Wir schlagen also zwei Stufen vor: Zuerst den Endozugang zur Elektronik und zweitens die Elektronik als Endozugang zur Welt. Das Wesen der elektronischen Künste als endophysikalisches Prinzip zu verstehen, ist nur möglich, weil eben die Elektronik selbst der Endo-Zugang zur Welt ist.

Die Konstruktion von Modellwelten tieferer Stufe als die reale Welt, die einen expliziten inneren Beobachter enthalten, wie bei den Closed Circuit Installationen, wo der Beobachter sich selbst in den Beobachter-Apparaten sieht, bzw. wie bei den Feedback-Situationen, wo die Maschine sich selbst beobachtet oder wie bei der Virtuellen Realität wo die Hand des externen Beobachters simuliert als Teil des internen Beobachters im Bild selbst ist, folgt dem endophysikalischen Prinzip. Die Beschreibung der Welt als Schnittstellenproblem und das Eingeständnis der nichtobjektiven, nur beobachterobjektiven Natur der Objekte sind Korollare des endophysikalischen Theorems. Die Welt als beobachter-relativ und als reines Schnittstellenproblem zu interpretieren, ist die Lehre der endophysikalisch interpretierten Elektronik. Die Welt ändert sich daher mit unseren Meßketten (Beobachtung), mit unserer Schnittstelle. Die Grenzen der Welt sind die Grenzen unseres Interface. Wir interagieren nicht mit der Welt, sondern nur mit der Schnittstelle zur Welt. Dies lehrt uns ebenfalls der Endozugang zur Elektronik. Die elektronische Kunst, wie sie 1992 bei Ars Electronica von Ausstellungen bis zu Aufführungen vorgestellt wird, soll uns helfen, das Wesen der elektronischen Kultur und die Grundlagen unserer elektronischen Welt besser zu verstehen.

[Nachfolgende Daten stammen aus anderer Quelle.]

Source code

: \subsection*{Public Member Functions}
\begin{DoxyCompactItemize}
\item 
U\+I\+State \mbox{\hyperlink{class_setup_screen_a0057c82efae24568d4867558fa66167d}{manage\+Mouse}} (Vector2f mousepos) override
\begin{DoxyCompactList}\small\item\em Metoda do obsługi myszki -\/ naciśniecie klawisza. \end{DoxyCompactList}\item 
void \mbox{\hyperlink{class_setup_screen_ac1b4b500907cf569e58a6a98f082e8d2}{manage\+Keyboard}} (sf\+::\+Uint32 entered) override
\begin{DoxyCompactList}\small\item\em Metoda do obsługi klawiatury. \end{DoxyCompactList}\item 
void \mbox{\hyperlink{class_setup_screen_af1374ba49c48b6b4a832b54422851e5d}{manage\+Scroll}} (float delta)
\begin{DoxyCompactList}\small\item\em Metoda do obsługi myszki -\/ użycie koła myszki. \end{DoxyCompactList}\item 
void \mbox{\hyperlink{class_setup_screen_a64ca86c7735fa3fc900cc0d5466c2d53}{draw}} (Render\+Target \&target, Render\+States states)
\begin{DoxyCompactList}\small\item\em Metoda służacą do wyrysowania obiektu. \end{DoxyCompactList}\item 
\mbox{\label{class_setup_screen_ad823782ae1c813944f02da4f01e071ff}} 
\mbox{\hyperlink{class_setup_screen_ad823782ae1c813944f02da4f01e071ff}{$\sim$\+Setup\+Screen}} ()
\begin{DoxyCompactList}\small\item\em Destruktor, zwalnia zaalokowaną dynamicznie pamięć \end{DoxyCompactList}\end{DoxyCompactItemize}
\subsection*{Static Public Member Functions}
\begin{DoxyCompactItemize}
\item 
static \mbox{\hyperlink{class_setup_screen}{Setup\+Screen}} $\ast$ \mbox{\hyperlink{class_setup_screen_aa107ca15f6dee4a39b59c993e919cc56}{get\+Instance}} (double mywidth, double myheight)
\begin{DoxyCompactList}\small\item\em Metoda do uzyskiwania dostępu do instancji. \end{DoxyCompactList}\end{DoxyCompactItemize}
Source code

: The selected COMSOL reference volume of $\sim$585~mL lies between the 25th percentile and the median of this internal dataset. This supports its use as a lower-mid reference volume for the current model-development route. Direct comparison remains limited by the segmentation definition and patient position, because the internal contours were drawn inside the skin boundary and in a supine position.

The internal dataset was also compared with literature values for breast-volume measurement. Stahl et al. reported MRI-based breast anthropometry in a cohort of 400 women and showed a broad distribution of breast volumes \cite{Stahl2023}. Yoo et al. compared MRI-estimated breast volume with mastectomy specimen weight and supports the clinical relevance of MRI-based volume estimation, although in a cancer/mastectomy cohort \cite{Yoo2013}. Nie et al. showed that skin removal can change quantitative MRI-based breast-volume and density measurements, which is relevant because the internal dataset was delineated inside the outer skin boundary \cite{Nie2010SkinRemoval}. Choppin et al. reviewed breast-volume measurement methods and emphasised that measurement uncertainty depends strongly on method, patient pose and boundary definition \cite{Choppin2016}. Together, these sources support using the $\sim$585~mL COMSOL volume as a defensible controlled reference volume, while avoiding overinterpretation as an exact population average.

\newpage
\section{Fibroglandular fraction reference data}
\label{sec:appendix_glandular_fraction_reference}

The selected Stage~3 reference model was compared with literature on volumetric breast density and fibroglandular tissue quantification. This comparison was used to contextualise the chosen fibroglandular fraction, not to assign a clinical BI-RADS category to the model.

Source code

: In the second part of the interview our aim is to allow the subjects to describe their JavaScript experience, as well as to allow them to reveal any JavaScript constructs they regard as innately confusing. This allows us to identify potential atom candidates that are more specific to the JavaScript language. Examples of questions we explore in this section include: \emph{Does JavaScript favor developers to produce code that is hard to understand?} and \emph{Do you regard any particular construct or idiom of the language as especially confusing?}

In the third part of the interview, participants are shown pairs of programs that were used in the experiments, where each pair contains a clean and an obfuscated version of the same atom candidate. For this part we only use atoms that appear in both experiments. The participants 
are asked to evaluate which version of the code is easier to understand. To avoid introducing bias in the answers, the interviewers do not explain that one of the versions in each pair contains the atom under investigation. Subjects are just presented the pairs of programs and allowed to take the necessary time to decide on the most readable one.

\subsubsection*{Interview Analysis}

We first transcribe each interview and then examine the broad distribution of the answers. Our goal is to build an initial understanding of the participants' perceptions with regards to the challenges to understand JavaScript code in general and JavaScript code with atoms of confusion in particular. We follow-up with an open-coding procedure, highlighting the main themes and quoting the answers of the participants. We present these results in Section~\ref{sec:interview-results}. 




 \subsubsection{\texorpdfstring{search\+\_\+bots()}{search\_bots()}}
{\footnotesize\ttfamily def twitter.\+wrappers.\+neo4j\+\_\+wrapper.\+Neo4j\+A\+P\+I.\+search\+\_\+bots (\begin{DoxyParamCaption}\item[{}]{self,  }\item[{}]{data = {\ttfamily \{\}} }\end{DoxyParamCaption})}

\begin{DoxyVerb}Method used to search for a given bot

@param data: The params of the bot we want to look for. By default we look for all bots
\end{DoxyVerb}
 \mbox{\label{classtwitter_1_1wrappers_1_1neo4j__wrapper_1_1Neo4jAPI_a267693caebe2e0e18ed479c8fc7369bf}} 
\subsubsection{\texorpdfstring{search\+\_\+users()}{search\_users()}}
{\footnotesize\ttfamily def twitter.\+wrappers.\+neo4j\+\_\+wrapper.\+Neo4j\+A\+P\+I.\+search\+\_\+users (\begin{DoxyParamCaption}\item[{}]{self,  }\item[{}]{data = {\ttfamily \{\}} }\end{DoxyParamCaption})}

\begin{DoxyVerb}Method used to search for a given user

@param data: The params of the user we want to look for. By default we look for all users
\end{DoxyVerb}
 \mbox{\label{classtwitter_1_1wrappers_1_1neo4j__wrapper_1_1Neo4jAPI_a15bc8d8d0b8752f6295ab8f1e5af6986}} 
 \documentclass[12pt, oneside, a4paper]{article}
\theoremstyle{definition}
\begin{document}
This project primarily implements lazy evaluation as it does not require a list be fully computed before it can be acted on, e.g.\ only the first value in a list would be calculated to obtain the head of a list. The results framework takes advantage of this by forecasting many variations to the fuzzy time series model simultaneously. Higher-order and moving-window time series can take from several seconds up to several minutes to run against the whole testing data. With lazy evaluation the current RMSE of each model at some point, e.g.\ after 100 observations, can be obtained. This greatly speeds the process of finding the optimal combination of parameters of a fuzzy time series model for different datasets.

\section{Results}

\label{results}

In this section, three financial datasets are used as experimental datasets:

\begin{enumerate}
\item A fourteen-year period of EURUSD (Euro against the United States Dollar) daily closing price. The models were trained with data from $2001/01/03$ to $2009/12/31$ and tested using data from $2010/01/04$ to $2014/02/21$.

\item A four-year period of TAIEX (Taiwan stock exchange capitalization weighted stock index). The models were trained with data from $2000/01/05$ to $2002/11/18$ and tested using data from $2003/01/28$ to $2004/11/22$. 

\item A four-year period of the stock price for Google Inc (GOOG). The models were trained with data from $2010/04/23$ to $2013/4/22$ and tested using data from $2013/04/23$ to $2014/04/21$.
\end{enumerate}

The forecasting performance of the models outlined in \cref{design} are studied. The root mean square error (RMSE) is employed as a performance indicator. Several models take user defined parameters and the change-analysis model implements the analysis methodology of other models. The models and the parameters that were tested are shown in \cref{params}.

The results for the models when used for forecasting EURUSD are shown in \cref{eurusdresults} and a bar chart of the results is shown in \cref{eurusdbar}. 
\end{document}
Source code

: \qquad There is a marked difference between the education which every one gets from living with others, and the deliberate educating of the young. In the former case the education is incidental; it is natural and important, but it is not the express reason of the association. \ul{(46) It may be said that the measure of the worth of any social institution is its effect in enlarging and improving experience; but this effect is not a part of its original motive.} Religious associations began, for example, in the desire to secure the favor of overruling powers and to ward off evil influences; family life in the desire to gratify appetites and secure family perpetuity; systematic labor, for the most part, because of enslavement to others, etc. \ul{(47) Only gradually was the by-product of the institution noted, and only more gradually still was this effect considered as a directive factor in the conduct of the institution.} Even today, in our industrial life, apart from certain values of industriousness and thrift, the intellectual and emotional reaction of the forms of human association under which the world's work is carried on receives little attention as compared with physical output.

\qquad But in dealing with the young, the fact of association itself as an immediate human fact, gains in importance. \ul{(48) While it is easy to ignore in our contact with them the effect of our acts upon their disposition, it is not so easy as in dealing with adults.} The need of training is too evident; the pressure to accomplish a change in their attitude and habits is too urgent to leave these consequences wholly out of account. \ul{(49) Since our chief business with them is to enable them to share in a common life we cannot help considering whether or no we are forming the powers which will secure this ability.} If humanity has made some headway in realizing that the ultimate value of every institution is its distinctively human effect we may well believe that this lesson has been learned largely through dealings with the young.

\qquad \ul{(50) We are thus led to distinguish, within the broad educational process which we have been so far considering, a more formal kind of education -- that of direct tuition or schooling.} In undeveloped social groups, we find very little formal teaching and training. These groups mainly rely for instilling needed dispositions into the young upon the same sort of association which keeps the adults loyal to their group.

Wir sehen die Welt durch die elektronische Kultur immer mehr von innen. Im Zeitalter der Elektronik wird die Welt als Schnittstelle zwischen Betrachter und Objekten immer manipulierbarer. Weil durch die von der elektronischen Technologie geförderte Erkenntnis, daß wir nur Teil oder innere Bewohner des Systems sind, das wir beobachten oder mit dem wir interagieren, wir erstmals auch Zugang zu einer Technik und Theorie haben, die uns die Welt nicht mehr nur als Schnittstelle auferlegen, die wir nur von innen beobachten können, sondern uns auch einen Beobachterstandpunkt außerhalb des Systems und der Schnittstelle imaginieren bzw. die Schnittstelle nanometrisch und endophysikalisch ausdehnen lassen. Somit wird das von Descartes erstmals genau beschriebene Gefängnis von Raum und Zeit (die cartesianischen Koordination) etwas gedehnt. Die Gitterstäbe des Hier und Jetzt werden etwas weicher. Virtuelle Realität, interaktive Computerinstallationen, Endophysik, Nanotechnologie etc. sind Technologien des erweiterten Jetzt, des nichtlokalen Hier, (fernkorrelierte) Überschreitungen des lokalen Ereignishorizonts. Sie stellen eine Technologie der Befreiung aus den Fesseln des Realen dar.